Ever since Engineers India Limited increased its order inflow target for FY17 from Rs 2,000 crore to Rs 3,500 crore in August 2016, the stock has been on an upward trend, gaining 36 per cent. Nearly three per cent of those gains came on Tuesday, on the back of a Rs 2,500-crore order from Hindustan Petroleum Corporation, which is upgrading its refinery facility in Visakhapatnam. This order win helps Engineers India Limited exceed its FY17 order inflow target. Another Rs 4,000–5,000 crore of project wins are awaited from refineries in Maharashtra. In fact, with its expertise in the oil and gas sector, Engineers India Limited has been one of the biggest beneficiaries of oil refineries, having to upgrade their refineries to make fuels which are BS-VI-compliant.
While the meeting of its order inflow target has been the trigger for the stock, Engineers India Limited is also among the few stocks in the industrials space where public investors have significantly risen their stake in 2016. Total public holding in December 2015 stood at 30.6 per cent, with institutional investors holding 20 per cent. These numbers have significantly risen and public holding in the stock increased to 41.13 per cent as on December 31, 2016, with mutual funds hiking their stake in Engineers India Limited from three per cent in December 2015 to nine per cent in December 2016.
Analysts feel Engineers India Limited could remain on investment radar going ahead, given the convincing manner in which it is fulfilling its FY17 order inflow targets. But from here on the Street would closely watch how well Engineers India Limited executes its projects. With an order book of over Rs 7,000 crore and 64 per cent of order backlog skewed towards high-margin consultancy business, unless the pace of execution improves, sustaining the optimism on its stock could be difficult.

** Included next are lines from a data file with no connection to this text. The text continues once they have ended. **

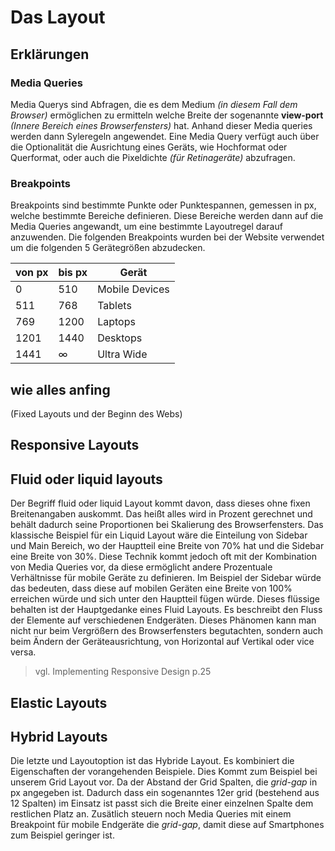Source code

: # Das Layout

## Erklärungen

### Media Queries
Media Querys sind Abfragen, die es dem Medium *(in diesem Fall dem Browser)* ermöglichen zu ermitteln welche Breite der sogenannte **view-port** *(Innere Bereich eines Browserfensters)* hat. Anhand dieser Media queries werden dann Syleregeln angewendet. Eine Media Query verfügt auch über die Optionalität die Ausrichtung eines Geräts, wie Hochformat oder Querformat, oder auch die Pixeldichte *(für Retinageräte)* abzufragen.
### Breakpoints
Breakpoints sind bestimmte Punkte oder Punktespannen, gemessen in px, welche bestimmte Bereiche definieren. Diese Bereiche werden dann auf die Media Queries angewandt, um eine bestimmte Layoutregel darauf anzuwenden.
Die folgenden Breakpoints wurden bei der Website verwendet um die folgenden 5 Gerätegrößen abzudecken.

| von px | bis px | Gerät             |
| ------ | ------ | ----------------- |
| 0      | 510    | Mobile Devices    |
| 511    | 768    | Tablets           |
| 769    | 1200   | Laptops           |
| 1201   | 1440   | Desktops          |
| 1441   | ∞      | Ultra Wide        |


## wie alles anfing
(Fixed Layouts und der Beginn des Webs)

## Responsive Layouts

## Fluid oder liquid layouts
Der Begriff fluid oder liquid Layout kommt davon, dass dieses ohne fixen Breitenangaben auskommt. Das heißt alles wird in Prozent gerechnet und behält dadurch seine Proportionen bei Skalierung des Browserfensters. Das klassische Beispiel für ein Liquid Layout wäre die Einteilung von Sidebar und Main Bereich, wo der Hauptteil eine Breite von 70% hat und die Sidebar eine Breite von 30%. 
Diese Technik kommt jedoch oft mit der Kombination von Media Queries vor, da diese ermöglicht andere Prozentuale Verhältnisse für mobile Geräte zu definieren. Im Beispiel der Sidebar würde das bedeuten, dass diese auf mobilen Geräten eine Breite von 100% erreichen würde und sich unter den Hauptteil fügen würde. Dieses flüssige behalten ist der Hauptgedanke eines Fluid Layouts. Es beschreibt den Fluss der Elemente auf verschiedenen Endgeräten. Dieses Phänomen kann man nicht nur beim Vergrößern des Browserfensters begutachten, sondern auch beim Ändern der Geräteausrichtung, von Horizontal auf Vertikal oder vice versa.
> vgl. Implementing Responsive Design p.25


## Elastic Layouts

## Hybrid Layouts
Die letzte und Layoutoption ist das Hybride Layout. Es kombiniert die Eigenschaften der vorangehenden Beispiele.
Dies Kommt zum Beispiel bei unserem Grid Layout vor. Da der Abstand der Grid Spalten, die *grid-gap* in px angegeben ist. Dadurch dass ein sogenanntes 12er grid (bestehend aus 12 Spalten) im Einsatz ist passt sich die Breite einer einzelnen Spalte dem restlichen Platz an. Zusätlich steuern noch Media Queries mit einem Breakpoint für mobile Endgeräte die *grid-gap*, damit diese auf Smartphones zum Beispiel geringer ist.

In fact, Engineers India Limited has already underperformed the Street expectations on the earnings front in June 2016 and September 2016 quarters. Save for massive provision write-backs in the turnkey division, net profit growth too would have been elusive. In fact, analysts at Prabhudas Lilladher have marginally trimmed their earnings expectation by two-four per cent for FY18 on the back of weak execution. So for now, while order flows could keep the stock busy, all eyes will be on execution from here on.